# Task to carry out
Your answer should be every line with the word "ZIKV", copied from the data below.

# Records for this task
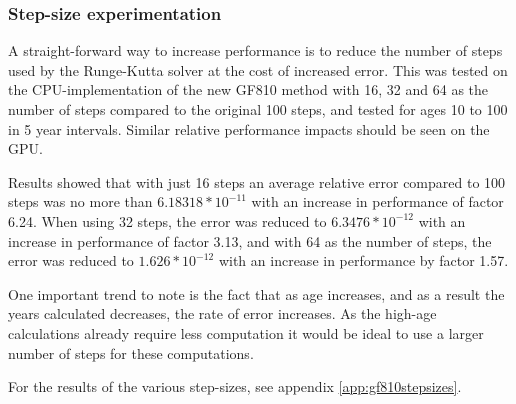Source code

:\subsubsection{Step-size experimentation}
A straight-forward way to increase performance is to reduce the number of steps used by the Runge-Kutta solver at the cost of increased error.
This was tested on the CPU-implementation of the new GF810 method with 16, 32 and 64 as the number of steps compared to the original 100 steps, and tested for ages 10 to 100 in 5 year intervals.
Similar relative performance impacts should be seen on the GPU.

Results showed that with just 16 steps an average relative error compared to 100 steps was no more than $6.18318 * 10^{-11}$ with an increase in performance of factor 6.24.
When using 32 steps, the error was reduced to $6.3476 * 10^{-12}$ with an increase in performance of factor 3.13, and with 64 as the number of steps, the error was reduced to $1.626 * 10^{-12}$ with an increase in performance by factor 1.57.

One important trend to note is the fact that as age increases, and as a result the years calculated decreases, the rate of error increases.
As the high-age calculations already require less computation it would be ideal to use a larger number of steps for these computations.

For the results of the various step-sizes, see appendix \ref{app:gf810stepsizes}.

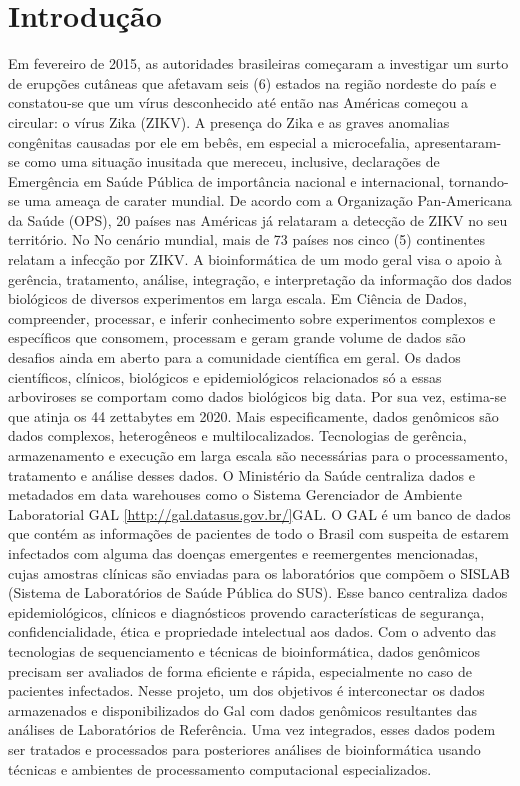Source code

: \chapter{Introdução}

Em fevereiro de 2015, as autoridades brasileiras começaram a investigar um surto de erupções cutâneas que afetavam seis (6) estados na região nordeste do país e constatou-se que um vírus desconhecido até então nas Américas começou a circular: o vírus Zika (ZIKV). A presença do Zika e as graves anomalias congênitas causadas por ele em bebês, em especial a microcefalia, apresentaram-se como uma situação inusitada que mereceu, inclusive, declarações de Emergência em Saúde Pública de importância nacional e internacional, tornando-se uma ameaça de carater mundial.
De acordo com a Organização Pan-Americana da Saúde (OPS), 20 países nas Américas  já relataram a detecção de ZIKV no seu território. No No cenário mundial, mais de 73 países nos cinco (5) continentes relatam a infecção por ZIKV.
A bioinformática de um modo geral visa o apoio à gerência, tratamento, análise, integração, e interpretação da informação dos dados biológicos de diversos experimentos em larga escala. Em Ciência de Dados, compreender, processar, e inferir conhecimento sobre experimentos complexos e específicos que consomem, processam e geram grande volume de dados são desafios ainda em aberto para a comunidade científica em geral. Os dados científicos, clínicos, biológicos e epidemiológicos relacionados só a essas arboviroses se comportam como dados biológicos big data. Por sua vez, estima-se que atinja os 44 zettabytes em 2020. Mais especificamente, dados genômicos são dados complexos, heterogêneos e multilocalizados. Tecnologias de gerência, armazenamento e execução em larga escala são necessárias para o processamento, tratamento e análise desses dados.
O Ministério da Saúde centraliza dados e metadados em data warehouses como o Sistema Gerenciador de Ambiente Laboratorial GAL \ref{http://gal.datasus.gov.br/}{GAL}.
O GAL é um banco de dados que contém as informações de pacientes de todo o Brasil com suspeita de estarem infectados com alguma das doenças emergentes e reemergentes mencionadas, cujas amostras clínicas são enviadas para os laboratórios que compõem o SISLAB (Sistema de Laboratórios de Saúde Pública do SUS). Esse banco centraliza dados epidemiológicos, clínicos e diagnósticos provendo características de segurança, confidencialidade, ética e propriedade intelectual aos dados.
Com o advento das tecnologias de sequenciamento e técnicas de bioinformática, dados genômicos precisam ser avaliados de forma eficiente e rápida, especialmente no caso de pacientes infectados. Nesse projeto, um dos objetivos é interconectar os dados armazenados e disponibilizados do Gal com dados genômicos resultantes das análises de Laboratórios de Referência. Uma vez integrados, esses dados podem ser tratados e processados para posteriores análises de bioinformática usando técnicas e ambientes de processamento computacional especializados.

# Exercise answer
Em fevereiro de 2015, as autoridades brasileiras começaram a investigar um surto de erupções cutâneas que afetavam seis (6) estados na região nordeste do país e constatou-se que um vírus desconhecido até então nas Américas começou a circular: o vírus Zika (ZIKV). A presença do Zika e as graves anomalias congênitas causadas por ele em bebês, em especial a microcefalia, apresentaram-se como uma situação inusitada que mereceu, inclusive, declarações de Emergência em Saúde Pública de importância nacional e internacional, tornando-se uma ameaça de carater mundial.
De acordo com a Organização Pan-Americana da Saúde (OPS), 20 países nas Américas  já relataram a detecção de ZIKV no seu território. No No cenário mundial, mais de 73 países nos cinco (5) continentes relatam a infecção por ZIKV.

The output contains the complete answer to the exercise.